■ PROBLEM DESCRIPTION:
Among the lines of the material, copy those that hold the string "logo".

■ RECORDS SHOWN:
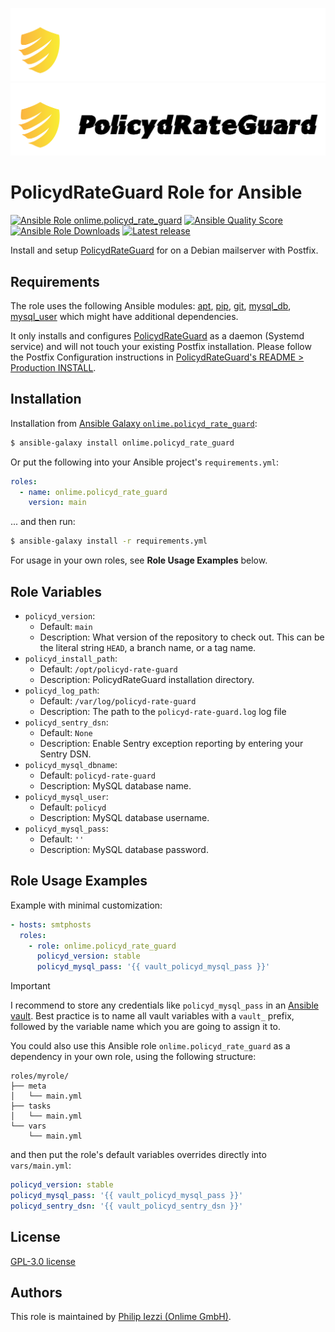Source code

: ![PolicydRateGuard logo](./docs/logo-dark.png#gh-dark-mode-only)
![PolicydRateGuard logo](./docs/logo-light.png#gh-light-mode-only)

# PolicydRateGuard Role for Ansible

[![Ansible Role onlime.policyd_rate_guard](https://img.shields.io/ansible/role/63151)](https://galaxy.ansible.com/onlime/policyd_rate_guard)
[![Ansible Quality Score](https://img.shields.io/ansible/quality/63151)](https://galaxy.ansible.com/onlime/policyd_rate_guard)
[![Ansible Role Downloads](https://img.shields.io/ansible/role/d/63151)](https://galaxy.ansible.com/onlime/policyd_rate_guard)
[![Latest release](https://img.shields.io/github/v/release/onlime/ansible-role-policyd-rate-guard)](https://github.com/onlime/ansible-role-policyd-rate-guard/releases)

Install and setup [PolicydRateGuard](https://github.com/onlime/policyd-rate-guard) for on a Debian mailserver with Postfix.

## Requirements

The role uses the following Ansible modules: [apt](https://docs.ansible.com/ansible/latest/collections/ansible/builtin/apt_module.html), [pip](https://docs.ansible.com/ansible/latest/collections/ansible/builtin/pip_module.html), [git](https://docs.ansible.com/ansible/latest/collections/ansible/builtin/git_module.html), [mysql_db](https://docs.ansible.com/ansible/latest/collections/community/mysql/mysql_db_module.html), [mysql_user](https://docs.ansible.com/ansible/latest/collections/community/mysql/mysql_user_module.html) which might have additional dependencies.

It only installs and configures [PolicydRateGuard](https://github.com/onlime/policyd-rate-guard) as a daemon (Systemd service) and will not touch your existing Postfix installation. Please follow the Postfix Configuration instructions in [PolicydRateGuard's README > Production INSTALL](https://github.com/onlime/policyd-rate-guard/blob/main/README.md#configure-postfix).

## Installation

Installation from [Ansible Galaxy `onlime.policyd_rate_guard`](https://galaxy.ansible.com/onlime/policyd_rate_guard):

```bash
$ ansible-galaxy install onlime.policyd_rate_guard
```

Or put the following into your Ansible project's `requirements.yml`:

```yaml
roles:
  - name: onlime.policyd_rate_guard
    version: main
```

... and then run:

```bash
$ ansible-galaxy install -r requirements.yml
```

For usage in your own roles, see **Role Usage Examples** below.

## Role Variables

* `policyd_version`:
  * Default: `main`
  * Description: What version of the repository to check out. This can be the literal string `HEAD`, a branch name, or a tag name.
* `policyd_install_path`:
  * Default: `/opt/policyd-rate-guard`
  * Description: PolicydRateGuard installation directory.
* `policyd_log_path`:
  * Default: `/var/log/policyd-rate-guard`
  * Description: The path to the `policyd-rate-guard.log` log file
* `policyd_sentry_dsn`:
  * Default: `None`
  * Description: Enable Sentry exception reporting by entering your Sentry DSN.
* `policyd_mysql_dbname`:
  * Default: `policyd-rate-guard`
  * Description: MySQL database name.
* `policyd_mysql_user`:
  * Default: `policyd`
  * Description: MySQL database username.
* `policyd_mysql_pass`:
  * Default: `''`
  * Description: MySQL database password.

## Role Usage Examples

Example with minimal customization:

```yaml
- hosts: smtphosts
  roles:
    - role: onlime.policyd_rate_guard
      policyd_version: stable
      policyd_mysql_pass: '{{ vault_policyd_mysql_pass }}'
```

> [!IMPORTANT]
> I recommend to store any credentials like `policyd_mysql_pass` in an [Ansible vault](https://docs.ansible.com/ansible/latest/vault_guide). Best practice is to name all vault variables with a `vault_` prefix, followed by the variable name which you are going to assign it to.

You could also use this Ansible role `onlime.policyd_rate_guard` as a dependency in your own role, using the following structure:

```
roles/myrole/
├── meta
│   └── main.yml
├── tasks
│   └── main.yml
└── vars
    └── main.yml
```

and then put the role's default variables overrides directly into `vars/main.yml`:

```yaml
policyd_version: stable
policyd_mysql_pass: '{{ vault_policyd_mysql_pass }}'
policyd_sentry_dsn: '{{ vault_policyd_sentry_dsn }}'
```

## License

[GPL-3.0 license](LICENSE)

## Authors

This role is maintained by  [Philip Iezzi (Onlime GmbH)](https://www.onlime.ch/).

■ RESULT FOR THIS EXERCISE:
: ![PolicydRateGuard logo](./docs/logo-dark.png#gh-dark-mode-only)
![PolicydRateGuard logo](./docs/logo-light.png#gh-light-mode-only)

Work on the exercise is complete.